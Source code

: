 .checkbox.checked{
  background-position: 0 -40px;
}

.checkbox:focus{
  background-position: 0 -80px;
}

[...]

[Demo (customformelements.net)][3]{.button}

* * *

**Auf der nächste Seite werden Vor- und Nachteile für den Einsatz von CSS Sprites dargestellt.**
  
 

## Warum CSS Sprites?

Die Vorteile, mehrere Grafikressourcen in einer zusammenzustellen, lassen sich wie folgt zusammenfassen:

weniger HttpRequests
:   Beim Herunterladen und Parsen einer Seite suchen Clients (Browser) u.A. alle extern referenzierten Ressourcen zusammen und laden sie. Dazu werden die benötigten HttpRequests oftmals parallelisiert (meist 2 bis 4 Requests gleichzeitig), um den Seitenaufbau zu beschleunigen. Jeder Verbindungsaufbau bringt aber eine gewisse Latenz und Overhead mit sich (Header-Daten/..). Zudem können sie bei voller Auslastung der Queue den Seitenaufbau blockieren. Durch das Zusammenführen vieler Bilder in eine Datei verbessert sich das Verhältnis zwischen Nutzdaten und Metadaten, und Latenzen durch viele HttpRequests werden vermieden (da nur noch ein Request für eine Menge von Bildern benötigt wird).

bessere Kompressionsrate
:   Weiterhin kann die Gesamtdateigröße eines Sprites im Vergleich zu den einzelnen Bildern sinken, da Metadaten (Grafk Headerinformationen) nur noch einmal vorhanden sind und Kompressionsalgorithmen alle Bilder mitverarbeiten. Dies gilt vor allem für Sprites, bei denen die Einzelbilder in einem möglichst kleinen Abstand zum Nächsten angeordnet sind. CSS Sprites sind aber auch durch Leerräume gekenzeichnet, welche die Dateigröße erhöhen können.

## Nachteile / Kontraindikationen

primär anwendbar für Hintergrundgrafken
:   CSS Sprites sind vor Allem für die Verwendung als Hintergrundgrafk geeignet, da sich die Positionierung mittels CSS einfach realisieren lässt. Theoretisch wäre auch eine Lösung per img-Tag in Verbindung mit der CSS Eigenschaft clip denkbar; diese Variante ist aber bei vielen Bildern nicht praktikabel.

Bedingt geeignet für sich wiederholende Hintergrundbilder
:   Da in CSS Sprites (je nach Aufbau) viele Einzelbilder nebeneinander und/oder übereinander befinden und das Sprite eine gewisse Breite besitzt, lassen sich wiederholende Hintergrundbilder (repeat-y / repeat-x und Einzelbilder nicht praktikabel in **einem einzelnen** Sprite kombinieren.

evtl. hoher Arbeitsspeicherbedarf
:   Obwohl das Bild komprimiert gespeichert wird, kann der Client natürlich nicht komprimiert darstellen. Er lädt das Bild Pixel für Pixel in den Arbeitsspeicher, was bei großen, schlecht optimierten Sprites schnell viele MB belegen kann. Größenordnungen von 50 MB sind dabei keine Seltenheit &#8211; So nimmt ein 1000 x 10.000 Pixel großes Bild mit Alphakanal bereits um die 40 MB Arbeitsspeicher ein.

*EXERCISE GOAL*. The answer must consist of each line from the entries that contains the string "wiederholende".

*SOLUTION TO THIS PROBLEM*.
Bedingt geeignet für sich wiederholende Hintergrundbilder
:   Da in CSS Sprites (je nach Aufbau) viele Einzelbilder nebeneinander und/oder übereinander befinden und das Sprite eine gewisse Breite besitzt, lassen sich wiederholende Hintergrundbilder (repeat-y / repeat-x und Einzelbilder nicht praktikabel in **einem einzelnen** Sprite kombinieren.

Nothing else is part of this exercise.